You Need this Guide to Stinging Insects
Can you recount how many times you’ve been enjoying the outdoors when you hear a buzzing sound near your ear? Or better, you spot the source of the buzzing up close and personal? You either freeze, swat, or take off running with your arms flailing.
It’s understandable to dislike bugs. Stinging insects can be scary for several reasons. Some people are allergic. Some have been stung and don’t want to repeat the painful experience. And others are mortified by their appearance. How many of you think that wasps resemble otherworldly flying aliens with their tiny waists? It’s weird and creepy.
Dropping some educational tips on how to avoid stinging bugs is Missy Henriksen, a representative for the National Pest Management Association. Here we learn the difference between wasps, bees, and hornets, and how to identify them.
Their bodies are long and skinny without any hair. They favor building their nests high up in trees, on the upper part of door frames, porch ceilings, or under roof eaves. Can you tell they like elevation? Missy says they generally won’t sting unless they’re in defense mode.
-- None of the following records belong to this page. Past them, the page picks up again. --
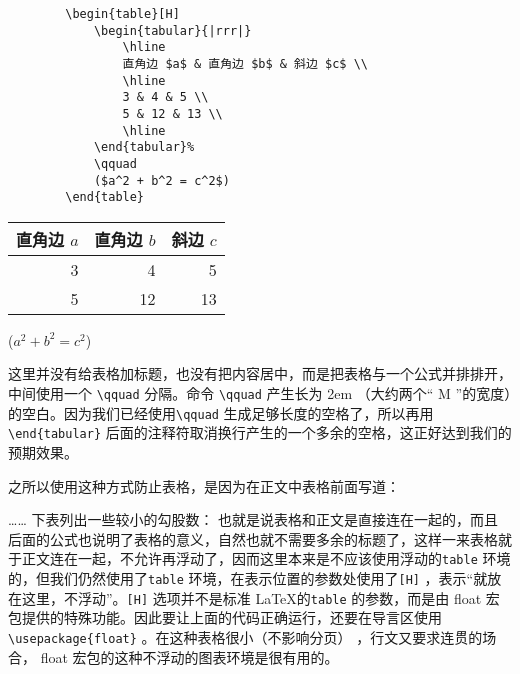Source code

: \begin{minipage}[t]{0.45\textwidth}
    \begin{lstlisting}
        \begin{table}[H]
            \begin{tabular}{|rrr|}
                \hline
                直角边 $a$ & 直角边 $b$ & 斜边 $c$ \\ 
                \hline
                3 & 4 & 5 \\ 
                5 & 12 & 13 \\ 
                \hline
            \end{tabular}%
            \qquad
            ($a^2 + b^2 = c^2$)
        \end{table}
    \end{lstlisting}
\end{minipage}
\hfill
\begin{minipage}[t]{0.45\textwidth}
    \vspace{0.1cm}
    \hspace{0.5cm}
    \begin{table}[H]
        \begin{tabular}{|rrr|}
            \hline
            直角边 $a$ & 直角边 $b$ & 斜边 $c$ \\ 
            \hline
            3 & 4 & 5 \\ 
            5 & 12 & 13 \\ 
            \hline
        \end{tabular}%
        \qquad
        ($a^2 + b^2 = c^2$)
    \end{table}
\end{minipage}

这里并没有给表格加标题，也没有把内容居中，而是把表格与一个公式并排排开，中间使用一个 \verb|\qquad| 分隔。命令 \verb|\qquad| 产生长为 2em （大约两个“ M ”的宽度）的空白。因为我们已经使用\verb|\qquad| 生成足够长度的空格了，所以再用\verb|\end{tabular}| 后面的注释符取消换行产生的一个多余的空格，这正好达到我们的预期效果。

之所以使用这种方式防止表格，是因为在正文中表格前面写道：

{\qquad \heiti {} …… 下表列出一些较小的勾股数：}
也就是说表格和正文是直接连在一起的，而且后面的公式也说明了表格的意义，自然也就不需要多余的标题了，这样一来表格就于正文连在一起，不允许再浮动了，因而这里本来是不应该使用浮动的\verb|table| 环境的，但我们仍然使用了\verb|table| 环境，在表示位置的参数处使用了\verb|[H]| ，表示“就放在这里，不浮动”。\verb|[H]| 选项并不是标准 \LaTeX 的\verb|table| 的参数，而是由 float 宏包提供的特殊功能。因此要让上面的代码正确运行，还要在导言区使用\verb|\usepackage{float}| 。在这种表格很小（不影响分页） ，行文又要求连贯的场合， float 宏包的这种不浮动的图表环境是很有用的。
They resemble wasps in appearance but are much meaner in disposition. Hornets typically show up in late summer but you do not want to cross paths with them. Not only do they sting anyone in their territory, but they can do it over and over. And boy does it hurt. Yikes!
Their nests are found in tree branches, houses, or sheds. Missy recommends calling a professional for removal.
Bees are feared but also receive plenty of affection in our everyday lives. Their likeness decorates fabric, art, and commercial products all over the world. But we’ve learned to have a healthy respect for them because they can still inflict pain.
Here, Missy talks about three species of bees that we normally encounter. Honeybees like to hang out together in hives and stay busy as pollinators. Bumblebees are larger and have the ability to sting multiple times. Carpenter bees are also large but prefer to pig out on wood rather than attack humans.
Click on the video to learn what each nest type looks like and to get a glimpse of the physical traits of each insect. Missy reminds us to be cautious when meeting one of these tiny beasts. She says to stay still and don’t engage it in a swatting match – it’s highly possible you’ll lose. You can, however, check out how to repel the bugs with a fake nest.
In case you are stung, remove the stinger and apply ice to relieve pain and swelling. Doctors discourage using tweezers as they can push the stinger in further, causing it to release more venom. Instead, it’s recommended to scrape it off with a credit card or butter knife.
For those who are allergic or experience a serious reaction, seek medical attention immediately. If you notice an active nest in or on your property, don’t try to destroy it yourself. Call a pest control service.
Do you know the difference between each of these insects? Not everyone has been stung, but have you? What home remedies do you use to treat stings?